DfDatabricks Provider

The Databricks provider (apache-airflow-providers-databricks) is a collection of operators, hooks, triggers, and sensors that integrate Apache Airflow with Databricks. It manages cluster lifecycle, job submission, notebook execution, and data movement operations through the Databricks REST API.

DfDatabricks Hook

The DatabricksHook encapsulates authentication (token or OAuth), API versioning, retry logic, and HTTP client management for Databricks REST API calls. It provides a unified interface for all Databricks operations.

Detailed Explanation

Connection Setup

# Airflow connection configuration
# Connection ID: databricks_default
# Connection Type: Databricks
# Host: https://<databricks-instance>.databricks.com
# Password: <personal-access-token>
# Extra: {"login": "<user>", "token": "<personal-access-token>"}

DatabricksSubmitRunOperator

The primary operator for submitting new Databricks jobs. It creates a new cluster or uses an existing one, submits the job, and monitors until completion.
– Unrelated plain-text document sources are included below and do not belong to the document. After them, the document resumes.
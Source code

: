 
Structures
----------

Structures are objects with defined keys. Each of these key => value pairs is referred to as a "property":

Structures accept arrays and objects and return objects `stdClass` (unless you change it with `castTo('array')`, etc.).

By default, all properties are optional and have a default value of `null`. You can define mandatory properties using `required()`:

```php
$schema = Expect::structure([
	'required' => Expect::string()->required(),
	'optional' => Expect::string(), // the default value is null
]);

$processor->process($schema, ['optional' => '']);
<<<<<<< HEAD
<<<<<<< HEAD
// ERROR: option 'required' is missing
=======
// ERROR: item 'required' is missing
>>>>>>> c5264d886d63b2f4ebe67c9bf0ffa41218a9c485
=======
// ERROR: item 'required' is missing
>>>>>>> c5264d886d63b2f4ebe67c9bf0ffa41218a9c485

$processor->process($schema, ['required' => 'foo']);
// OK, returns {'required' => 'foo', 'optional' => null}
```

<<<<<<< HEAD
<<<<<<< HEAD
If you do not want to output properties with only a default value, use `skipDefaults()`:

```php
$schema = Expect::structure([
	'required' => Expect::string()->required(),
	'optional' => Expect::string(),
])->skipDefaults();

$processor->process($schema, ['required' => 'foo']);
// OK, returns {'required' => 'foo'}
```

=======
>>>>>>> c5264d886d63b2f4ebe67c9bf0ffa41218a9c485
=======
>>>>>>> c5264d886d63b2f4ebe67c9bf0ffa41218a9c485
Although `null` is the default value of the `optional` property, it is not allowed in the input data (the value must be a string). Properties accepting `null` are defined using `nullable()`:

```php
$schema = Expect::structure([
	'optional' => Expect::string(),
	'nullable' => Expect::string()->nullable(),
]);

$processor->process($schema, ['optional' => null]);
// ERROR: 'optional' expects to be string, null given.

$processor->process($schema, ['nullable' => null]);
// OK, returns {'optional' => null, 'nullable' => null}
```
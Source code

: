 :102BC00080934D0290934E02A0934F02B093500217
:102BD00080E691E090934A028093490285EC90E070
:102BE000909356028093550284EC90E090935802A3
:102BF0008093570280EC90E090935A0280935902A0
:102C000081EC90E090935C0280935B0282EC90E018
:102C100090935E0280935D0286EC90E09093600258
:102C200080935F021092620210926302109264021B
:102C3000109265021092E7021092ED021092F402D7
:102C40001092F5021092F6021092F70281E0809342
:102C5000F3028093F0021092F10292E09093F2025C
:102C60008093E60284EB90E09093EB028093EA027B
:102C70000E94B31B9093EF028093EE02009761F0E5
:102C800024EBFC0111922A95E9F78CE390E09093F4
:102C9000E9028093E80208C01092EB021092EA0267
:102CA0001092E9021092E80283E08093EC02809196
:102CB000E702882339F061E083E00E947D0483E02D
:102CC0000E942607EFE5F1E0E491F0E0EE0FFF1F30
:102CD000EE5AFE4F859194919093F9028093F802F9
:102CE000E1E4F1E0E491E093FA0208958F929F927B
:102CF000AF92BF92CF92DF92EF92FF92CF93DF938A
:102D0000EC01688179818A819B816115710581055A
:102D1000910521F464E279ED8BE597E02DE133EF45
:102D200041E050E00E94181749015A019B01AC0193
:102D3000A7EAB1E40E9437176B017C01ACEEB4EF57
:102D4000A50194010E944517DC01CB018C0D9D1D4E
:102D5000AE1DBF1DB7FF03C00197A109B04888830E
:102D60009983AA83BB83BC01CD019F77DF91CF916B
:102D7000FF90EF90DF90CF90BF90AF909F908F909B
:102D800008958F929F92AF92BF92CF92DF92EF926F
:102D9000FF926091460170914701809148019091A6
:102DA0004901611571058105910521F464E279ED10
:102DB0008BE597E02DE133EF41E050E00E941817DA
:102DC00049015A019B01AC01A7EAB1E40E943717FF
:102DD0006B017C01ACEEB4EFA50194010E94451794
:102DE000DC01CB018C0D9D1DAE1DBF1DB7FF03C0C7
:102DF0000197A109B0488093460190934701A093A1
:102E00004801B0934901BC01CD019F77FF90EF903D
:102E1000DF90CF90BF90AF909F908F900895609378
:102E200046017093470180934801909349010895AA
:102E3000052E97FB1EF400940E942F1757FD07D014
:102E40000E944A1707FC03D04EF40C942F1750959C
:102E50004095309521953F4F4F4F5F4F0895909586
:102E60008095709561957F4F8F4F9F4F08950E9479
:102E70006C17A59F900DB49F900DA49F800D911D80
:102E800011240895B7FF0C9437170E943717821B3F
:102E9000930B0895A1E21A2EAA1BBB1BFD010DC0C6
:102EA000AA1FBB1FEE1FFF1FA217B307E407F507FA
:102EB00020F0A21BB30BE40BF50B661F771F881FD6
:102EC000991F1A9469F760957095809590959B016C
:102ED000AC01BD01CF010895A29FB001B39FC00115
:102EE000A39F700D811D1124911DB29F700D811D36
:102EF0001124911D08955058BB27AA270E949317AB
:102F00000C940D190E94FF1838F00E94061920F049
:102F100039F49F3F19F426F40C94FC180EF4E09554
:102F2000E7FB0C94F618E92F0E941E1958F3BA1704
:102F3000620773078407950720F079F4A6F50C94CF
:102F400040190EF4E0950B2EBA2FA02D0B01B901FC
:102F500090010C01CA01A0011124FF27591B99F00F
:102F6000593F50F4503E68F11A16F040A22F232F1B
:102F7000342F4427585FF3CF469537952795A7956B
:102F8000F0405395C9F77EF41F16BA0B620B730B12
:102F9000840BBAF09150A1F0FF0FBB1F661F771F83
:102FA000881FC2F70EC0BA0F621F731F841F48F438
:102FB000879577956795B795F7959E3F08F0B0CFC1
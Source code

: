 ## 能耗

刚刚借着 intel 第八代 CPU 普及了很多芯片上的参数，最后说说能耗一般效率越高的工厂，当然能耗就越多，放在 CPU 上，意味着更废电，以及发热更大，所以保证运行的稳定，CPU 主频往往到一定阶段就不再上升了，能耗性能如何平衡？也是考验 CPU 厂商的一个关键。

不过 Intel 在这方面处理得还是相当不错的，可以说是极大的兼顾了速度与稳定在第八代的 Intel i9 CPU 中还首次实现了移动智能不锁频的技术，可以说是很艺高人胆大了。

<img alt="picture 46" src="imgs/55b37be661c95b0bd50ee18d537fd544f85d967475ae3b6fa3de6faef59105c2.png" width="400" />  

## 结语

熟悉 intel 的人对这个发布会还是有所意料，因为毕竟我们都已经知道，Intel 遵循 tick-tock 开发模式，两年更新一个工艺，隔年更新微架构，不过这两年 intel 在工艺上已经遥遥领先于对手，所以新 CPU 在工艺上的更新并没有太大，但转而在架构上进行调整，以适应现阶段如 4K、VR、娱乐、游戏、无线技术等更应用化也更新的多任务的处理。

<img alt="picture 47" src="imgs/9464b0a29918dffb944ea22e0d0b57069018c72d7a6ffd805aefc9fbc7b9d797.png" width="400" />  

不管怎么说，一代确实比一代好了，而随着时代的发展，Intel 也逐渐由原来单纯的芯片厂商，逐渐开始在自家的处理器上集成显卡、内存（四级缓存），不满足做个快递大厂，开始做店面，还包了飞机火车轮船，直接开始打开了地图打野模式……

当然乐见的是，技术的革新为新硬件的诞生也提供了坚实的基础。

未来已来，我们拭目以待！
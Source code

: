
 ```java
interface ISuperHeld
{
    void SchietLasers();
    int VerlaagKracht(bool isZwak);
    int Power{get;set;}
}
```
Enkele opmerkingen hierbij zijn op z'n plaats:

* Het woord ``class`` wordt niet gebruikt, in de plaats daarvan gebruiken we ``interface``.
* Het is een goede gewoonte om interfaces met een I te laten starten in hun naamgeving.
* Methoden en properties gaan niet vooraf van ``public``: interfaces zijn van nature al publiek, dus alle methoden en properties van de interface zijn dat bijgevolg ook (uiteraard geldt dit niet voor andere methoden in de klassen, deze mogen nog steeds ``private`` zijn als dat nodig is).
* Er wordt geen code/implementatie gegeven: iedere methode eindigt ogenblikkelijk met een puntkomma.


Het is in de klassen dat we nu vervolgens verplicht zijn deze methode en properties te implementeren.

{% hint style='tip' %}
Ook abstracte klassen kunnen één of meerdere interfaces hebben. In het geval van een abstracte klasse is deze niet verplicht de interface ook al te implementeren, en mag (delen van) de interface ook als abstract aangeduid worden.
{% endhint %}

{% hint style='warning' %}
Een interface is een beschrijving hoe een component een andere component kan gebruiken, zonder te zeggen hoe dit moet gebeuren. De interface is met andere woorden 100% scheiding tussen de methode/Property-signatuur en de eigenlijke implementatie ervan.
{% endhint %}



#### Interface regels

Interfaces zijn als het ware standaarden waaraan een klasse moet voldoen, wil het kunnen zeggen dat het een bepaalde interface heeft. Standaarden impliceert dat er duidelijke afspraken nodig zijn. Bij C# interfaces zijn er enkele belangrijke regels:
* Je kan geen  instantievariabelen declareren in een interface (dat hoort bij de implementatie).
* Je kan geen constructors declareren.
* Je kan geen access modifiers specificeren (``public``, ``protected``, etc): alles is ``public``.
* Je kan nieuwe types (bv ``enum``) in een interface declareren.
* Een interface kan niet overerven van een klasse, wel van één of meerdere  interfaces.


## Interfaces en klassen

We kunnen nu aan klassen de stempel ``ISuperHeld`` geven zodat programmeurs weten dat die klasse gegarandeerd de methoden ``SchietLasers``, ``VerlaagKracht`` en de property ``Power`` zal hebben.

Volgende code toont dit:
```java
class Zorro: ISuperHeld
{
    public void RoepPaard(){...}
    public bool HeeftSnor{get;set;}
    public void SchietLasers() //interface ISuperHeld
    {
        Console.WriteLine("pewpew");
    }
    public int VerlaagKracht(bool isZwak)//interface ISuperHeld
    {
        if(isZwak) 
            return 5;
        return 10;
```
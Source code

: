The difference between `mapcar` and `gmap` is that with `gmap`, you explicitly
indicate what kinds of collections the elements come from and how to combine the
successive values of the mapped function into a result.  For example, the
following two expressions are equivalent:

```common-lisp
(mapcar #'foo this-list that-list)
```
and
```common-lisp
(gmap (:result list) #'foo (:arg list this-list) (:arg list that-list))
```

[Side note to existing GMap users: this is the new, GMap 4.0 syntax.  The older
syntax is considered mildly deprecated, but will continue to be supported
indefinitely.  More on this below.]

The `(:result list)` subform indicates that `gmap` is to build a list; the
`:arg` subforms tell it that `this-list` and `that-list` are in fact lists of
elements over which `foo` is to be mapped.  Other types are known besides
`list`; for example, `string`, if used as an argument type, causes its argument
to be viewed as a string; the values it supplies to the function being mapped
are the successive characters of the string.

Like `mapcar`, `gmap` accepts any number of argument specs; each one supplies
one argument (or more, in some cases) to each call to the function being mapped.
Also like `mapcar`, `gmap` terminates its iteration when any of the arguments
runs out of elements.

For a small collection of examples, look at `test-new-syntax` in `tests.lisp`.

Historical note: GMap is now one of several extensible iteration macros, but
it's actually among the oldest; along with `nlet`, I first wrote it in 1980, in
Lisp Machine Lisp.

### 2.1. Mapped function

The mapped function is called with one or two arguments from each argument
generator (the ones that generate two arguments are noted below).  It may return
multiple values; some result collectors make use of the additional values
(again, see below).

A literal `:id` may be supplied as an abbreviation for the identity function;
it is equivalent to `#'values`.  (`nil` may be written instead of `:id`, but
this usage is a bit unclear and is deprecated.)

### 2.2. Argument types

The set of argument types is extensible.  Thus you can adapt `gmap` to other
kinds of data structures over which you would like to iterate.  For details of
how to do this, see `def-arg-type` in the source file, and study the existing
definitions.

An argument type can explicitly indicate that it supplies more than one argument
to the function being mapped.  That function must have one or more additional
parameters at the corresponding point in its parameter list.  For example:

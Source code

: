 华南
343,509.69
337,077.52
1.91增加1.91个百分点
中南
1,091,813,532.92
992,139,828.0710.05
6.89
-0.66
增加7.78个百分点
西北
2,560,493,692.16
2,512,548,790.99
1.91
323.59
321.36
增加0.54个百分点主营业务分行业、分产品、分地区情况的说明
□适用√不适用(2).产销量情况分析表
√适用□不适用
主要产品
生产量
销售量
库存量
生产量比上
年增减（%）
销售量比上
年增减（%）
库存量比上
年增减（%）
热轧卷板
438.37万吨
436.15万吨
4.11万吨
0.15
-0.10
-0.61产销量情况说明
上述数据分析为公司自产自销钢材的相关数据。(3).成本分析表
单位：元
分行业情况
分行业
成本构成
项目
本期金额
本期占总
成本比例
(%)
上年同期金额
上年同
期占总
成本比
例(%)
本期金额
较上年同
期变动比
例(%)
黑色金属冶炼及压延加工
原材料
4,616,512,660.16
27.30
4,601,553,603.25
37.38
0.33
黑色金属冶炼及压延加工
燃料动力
from datetime import datetime, timedelta
from airflow import DAG
from airflow.providers.databricks.operators.databricks import (
    DatabricksSubmitRunOperator,
)

with DAG(
    dag_id='databricks_spark_job',
    start_date=datetime(2024, 1, 1),
    schedule_interval='@daily',
    catchup=False,
    tags=['databricks', 'spark'],
) as dag:

    submit_spark = DatabricksSubmitRunOperator(
        task_id='submit_spark_job',
        databricks_conn_id='databricks_default',
        new_cluster={
            'spark_version': '13.3.x-scala2.12',
            'node_type_id': 'i3.xlarge',
            'num_workers': 4,
            'spark_conf': {
                'spark.sql.shuffle.partitions': '200',
                'spark.sql.adaptive.enabled': 'true',
            },
            'custom_tags': {
                'team': 'data-engineering',
                'project': 'etl-pipeline',
            },
        },
        spark_jar_task={
            'main_class_name': 'com.company.ETLJob',
            'parameters': [
                '--date', '{{ ds }}',
                '--source', 's3://data-lake/raw/',
                '--target', 's3://data-lake/processed/',
            ],
        },
        libraries=[
            {'jar': 's3://jars/company-etl-1.0.jar'},
            {'pypi': {'package': 'pyspark==3.5.0'}},
        ],
        timeout_seconds=3600,
        polling_period_seconds=30,
        trigger_rule='all_success',
    )

    submit_spark

DatabricksNotebookOperator

Execute Databricks notebooks as part of Airflow workflows.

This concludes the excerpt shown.